Question

Determine if the following is convergent or divergent. Evaluate if possible

The intergral from 0 to infinite (s*e^5s) ds Determine if the following is convergent or divergent. Evaluate if possible

The intergral from 0 to infinite (s*e^5s) ds @Mathematics

Answer 1

without doing any integration, we can look at the function s*e^(5s) and see that it diverges \[\lim_{s \rightarrow \infty}se^{5s}=\infty\] By definition, "an integral of a divergent function is divergent," meaning that if you are adding up all the points, which is what integration is, towards infinity of points that would equal infinity, the integral diverges.

Answer 2

OOOOOOO ok

Answer 3

it is divergent

Answer 4

Thanks p-4 how would I evaluate the equation please

Answer 5

For most that wouldn't work though, and you would have to set your integral as \[\lim_{a \rightarrow \infty} \int\limits_{0}^{a}s*e^{5s}ds\] and solve (in this case by integration by parts and such), but since we know it is divergent, either you can't evaluate it, or it diverges, or it evaluates to infinity (all of which mean about the same thing).

\[\lim_{a \rightarrow \infty} \int\limits\limits_{0}^{a}s*e^{5s}ds=\lim_{a \rightarrow \infty}[(1/25)(5se^{5s}-e^{5s})]=\lim_{a \rightarrow \infty}(1/25)(5ae^{5a}-e^{5a}+1)\]\[=e^{\lim_{a \rightarrow \infty}\ln ((5a-1)(e^{5a}))}=e^{\lim_{a \rightarrow \infty}(\ln (5a-1))+5a}=e^{\infty}=\infty\]

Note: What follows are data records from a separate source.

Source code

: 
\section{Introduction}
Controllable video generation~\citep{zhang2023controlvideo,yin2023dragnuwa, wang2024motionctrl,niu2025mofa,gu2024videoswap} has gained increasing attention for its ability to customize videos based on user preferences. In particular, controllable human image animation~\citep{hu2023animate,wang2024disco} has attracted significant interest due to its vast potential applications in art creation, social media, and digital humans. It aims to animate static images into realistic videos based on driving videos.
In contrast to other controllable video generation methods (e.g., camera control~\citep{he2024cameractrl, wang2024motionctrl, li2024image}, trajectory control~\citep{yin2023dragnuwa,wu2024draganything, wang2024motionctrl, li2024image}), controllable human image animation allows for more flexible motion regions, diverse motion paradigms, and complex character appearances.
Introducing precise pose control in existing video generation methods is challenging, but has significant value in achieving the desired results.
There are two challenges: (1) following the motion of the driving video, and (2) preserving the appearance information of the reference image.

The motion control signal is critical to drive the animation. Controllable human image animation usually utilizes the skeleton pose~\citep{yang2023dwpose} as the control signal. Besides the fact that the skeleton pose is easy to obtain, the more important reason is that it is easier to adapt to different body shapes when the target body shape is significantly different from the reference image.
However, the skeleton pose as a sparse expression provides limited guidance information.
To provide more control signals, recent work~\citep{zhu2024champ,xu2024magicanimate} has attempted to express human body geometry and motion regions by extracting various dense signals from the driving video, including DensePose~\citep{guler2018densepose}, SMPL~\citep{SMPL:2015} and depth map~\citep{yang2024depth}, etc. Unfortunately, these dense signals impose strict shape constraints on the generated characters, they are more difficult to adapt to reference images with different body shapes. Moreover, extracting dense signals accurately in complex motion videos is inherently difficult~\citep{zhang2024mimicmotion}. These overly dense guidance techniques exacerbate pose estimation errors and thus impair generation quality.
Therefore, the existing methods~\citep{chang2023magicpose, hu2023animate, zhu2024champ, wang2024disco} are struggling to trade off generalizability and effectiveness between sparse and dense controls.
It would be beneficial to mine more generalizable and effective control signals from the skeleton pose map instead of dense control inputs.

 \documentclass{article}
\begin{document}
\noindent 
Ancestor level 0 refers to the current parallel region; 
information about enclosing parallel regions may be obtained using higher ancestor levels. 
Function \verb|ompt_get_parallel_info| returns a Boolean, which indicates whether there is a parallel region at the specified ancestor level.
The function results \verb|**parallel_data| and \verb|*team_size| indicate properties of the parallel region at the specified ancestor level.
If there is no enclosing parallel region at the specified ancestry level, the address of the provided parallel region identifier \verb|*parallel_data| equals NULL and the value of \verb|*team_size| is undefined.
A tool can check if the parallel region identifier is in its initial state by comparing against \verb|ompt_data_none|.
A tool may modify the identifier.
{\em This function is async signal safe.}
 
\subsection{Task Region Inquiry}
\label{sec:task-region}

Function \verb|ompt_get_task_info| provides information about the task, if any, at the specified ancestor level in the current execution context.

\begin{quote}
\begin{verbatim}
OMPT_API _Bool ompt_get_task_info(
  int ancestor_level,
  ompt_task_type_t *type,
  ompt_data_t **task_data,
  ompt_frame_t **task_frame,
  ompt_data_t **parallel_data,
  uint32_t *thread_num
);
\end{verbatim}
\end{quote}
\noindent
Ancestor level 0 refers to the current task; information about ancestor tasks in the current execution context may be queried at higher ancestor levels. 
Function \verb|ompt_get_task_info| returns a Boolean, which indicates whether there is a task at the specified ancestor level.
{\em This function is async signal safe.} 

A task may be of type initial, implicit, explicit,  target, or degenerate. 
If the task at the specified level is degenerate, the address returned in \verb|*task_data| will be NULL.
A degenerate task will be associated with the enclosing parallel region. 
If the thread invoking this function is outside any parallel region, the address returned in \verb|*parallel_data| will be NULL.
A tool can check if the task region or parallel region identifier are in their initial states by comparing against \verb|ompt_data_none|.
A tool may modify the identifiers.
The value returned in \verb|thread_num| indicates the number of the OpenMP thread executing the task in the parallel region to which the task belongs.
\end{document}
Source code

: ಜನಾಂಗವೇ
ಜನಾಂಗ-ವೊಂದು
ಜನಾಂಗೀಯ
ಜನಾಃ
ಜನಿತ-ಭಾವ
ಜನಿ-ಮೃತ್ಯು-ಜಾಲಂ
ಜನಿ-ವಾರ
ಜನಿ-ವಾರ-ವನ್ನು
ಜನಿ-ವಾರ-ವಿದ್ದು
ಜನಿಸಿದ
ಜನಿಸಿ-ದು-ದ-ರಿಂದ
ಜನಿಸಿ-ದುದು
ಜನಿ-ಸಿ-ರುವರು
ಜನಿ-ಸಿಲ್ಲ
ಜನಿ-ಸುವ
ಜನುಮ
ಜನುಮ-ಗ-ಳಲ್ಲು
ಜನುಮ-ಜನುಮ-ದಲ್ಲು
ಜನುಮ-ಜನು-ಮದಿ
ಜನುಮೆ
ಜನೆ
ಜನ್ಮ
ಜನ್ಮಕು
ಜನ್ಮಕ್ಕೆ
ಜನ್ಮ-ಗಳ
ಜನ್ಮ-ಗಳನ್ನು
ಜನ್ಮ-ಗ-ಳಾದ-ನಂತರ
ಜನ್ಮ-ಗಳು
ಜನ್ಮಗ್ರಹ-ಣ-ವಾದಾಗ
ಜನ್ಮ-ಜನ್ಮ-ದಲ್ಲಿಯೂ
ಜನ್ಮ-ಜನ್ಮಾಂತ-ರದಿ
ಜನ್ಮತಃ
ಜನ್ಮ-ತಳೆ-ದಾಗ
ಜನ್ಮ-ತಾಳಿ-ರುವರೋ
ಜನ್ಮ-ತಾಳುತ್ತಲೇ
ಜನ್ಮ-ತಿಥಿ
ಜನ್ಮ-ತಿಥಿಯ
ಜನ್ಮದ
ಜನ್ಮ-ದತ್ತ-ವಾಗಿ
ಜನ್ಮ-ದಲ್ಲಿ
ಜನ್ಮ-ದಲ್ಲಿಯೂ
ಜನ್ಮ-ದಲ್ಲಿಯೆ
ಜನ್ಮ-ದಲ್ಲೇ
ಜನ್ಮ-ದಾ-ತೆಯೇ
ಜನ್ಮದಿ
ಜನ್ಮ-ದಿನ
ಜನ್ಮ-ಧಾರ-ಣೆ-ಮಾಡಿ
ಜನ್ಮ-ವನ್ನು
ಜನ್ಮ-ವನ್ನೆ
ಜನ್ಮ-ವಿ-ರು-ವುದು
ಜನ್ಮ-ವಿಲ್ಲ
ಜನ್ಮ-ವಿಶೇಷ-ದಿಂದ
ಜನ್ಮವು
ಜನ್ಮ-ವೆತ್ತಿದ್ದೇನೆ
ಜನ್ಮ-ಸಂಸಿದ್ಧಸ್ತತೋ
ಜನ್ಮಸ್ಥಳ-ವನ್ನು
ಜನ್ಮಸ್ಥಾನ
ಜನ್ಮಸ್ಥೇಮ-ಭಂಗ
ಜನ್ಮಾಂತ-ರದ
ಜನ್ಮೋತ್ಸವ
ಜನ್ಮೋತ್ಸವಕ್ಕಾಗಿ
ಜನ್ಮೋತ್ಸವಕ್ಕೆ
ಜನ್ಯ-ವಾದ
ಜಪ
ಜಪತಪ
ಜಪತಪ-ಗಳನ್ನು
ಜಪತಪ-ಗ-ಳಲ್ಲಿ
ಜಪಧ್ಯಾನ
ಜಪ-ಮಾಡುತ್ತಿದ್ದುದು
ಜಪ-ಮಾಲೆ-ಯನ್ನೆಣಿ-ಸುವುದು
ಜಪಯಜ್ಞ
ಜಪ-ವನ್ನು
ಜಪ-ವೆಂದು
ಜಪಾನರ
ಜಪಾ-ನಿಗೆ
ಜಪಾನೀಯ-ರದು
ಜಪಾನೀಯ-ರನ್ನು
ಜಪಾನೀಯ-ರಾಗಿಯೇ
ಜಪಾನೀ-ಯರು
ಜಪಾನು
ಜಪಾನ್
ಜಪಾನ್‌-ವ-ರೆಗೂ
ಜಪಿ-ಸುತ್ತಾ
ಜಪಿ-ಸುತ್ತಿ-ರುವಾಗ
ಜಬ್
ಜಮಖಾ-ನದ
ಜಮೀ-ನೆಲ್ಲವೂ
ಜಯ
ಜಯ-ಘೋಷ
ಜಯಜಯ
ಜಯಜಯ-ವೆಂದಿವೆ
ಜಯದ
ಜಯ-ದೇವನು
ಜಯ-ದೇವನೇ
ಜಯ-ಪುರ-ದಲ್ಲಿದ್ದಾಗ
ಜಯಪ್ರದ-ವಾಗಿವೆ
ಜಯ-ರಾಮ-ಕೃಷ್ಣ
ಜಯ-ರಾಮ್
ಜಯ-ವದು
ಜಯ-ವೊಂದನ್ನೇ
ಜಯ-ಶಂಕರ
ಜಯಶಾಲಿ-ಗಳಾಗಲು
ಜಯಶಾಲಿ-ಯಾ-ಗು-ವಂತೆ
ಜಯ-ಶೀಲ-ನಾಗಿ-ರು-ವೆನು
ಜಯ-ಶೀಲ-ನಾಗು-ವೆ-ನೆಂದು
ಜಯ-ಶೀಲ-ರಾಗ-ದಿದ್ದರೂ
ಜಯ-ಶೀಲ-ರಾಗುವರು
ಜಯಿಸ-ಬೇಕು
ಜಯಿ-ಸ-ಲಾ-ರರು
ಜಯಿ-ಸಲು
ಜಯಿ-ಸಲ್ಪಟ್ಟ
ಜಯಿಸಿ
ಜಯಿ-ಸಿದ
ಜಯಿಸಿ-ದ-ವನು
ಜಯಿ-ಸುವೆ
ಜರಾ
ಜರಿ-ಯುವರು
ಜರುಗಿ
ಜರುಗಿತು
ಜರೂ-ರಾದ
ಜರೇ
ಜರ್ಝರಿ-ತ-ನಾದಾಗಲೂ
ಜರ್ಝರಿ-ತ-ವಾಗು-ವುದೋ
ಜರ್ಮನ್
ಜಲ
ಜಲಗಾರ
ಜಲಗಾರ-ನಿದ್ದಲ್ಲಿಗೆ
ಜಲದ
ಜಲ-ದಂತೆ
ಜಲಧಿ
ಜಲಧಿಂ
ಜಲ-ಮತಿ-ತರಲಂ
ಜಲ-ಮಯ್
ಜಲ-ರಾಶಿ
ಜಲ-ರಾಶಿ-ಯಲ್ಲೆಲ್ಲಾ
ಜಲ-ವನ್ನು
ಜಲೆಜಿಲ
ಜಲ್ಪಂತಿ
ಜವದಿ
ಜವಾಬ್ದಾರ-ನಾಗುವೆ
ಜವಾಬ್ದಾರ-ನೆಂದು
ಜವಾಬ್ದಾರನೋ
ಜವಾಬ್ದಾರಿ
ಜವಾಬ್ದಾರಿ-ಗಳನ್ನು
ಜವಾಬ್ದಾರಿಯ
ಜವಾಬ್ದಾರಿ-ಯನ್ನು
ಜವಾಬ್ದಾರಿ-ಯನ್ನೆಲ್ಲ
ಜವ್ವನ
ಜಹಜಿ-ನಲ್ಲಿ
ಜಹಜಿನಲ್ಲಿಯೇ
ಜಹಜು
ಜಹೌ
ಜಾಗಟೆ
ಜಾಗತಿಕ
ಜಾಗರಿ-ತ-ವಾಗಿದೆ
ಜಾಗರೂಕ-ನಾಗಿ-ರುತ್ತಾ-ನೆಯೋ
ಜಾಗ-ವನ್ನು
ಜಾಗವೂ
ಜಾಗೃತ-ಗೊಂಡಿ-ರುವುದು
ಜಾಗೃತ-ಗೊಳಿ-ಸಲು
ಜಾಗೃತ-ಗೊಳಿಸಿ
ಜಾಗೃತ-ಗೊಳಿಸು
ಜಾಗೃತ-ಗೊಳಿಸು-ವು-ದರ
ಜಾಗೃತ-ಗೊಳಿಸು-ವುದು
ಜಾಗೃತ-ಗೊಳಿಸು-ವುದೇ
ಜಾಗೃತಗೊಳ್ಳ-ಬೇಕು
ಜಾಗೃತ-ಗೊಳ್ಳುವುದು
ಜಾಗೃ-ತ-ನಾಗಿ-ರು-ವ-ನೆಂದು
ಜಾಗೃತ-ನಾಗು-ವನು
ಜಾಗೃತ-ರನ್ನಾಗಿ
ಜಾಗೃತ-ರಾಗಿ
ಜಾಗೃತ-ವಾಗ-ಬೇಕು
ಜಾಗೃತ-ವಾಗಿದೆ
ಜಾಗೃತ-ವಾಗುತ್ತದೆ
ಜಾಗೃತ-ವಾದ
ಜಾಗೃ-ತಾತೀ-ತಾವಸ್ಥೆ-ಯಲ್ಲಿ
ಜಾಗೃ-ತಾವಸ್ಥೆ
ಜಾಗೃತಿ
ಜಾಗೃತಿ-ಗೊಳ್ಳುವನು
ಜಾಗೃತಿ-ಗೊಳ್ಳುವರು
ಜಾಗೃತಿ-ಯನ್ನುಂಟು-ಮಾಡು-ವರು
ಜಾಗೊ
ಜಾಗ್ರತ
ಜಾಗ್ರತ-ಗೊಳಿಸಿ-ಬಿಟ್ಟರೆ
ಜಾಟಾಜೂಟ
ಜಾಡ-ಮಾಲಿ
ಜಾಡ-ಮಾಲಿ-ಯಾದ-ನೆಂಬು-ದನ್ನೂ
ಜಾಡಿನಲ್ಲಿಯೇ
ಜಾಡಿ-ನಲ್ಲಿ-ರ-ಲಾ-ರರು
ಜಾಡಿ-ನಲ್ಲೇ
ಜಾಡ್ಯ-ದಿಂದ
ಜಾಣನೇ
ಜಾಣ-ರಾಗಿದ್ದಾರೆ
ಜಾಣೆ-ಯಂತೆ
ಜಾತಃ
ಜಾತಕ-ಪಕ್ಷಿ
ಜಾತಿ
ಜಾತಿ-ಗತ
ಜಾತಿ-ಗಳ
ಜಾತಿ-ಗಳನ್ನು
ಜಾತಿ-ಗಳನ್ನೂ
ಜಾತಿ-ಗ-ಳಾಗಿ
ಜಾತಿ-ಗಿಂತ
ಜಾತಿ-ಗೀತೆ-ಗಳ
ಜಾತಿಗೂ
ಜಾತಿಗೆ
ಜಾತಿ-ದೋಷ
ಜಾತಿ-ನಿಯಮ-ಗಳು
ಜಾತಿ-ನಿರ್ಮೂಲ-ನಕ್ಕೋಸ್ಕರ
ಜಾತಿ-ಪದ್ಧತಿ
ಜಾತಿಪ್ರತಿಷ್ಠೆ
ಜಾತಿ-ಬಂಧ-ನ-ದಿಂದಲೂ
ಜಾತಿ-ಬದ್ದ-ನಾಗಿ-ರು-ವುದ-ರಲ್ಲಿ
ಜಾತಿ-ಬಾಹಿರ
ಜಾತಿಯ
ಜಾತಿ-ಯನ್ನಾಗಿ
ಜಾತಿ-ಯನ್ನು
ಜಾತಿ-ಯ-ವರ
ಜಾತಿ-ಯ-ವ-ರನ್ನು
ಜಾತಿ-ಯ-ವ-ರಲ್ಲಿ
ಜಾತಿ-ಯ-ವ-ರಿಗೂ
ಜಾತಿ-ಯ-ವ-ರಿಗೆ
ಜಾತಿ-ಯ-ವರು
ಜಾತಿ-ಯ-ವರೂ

Yeah, it is a slightly annoying limit to evaluate correctly.

Answer 6

\[\int\limits_{0}^{\infty}s\cdot e^{5s}ds>\int\limits_{1}^{\infty}s\cdot e^{5s}ds>\int\limits_{1}^{\infty}1ds=\infty\]

Answer 7

um... yeah, that works too XD the method i outline though can actually be used for all improper integrals, cause for some it isn't that simple.

Answer 8

but this one is that simple...so why make it harder.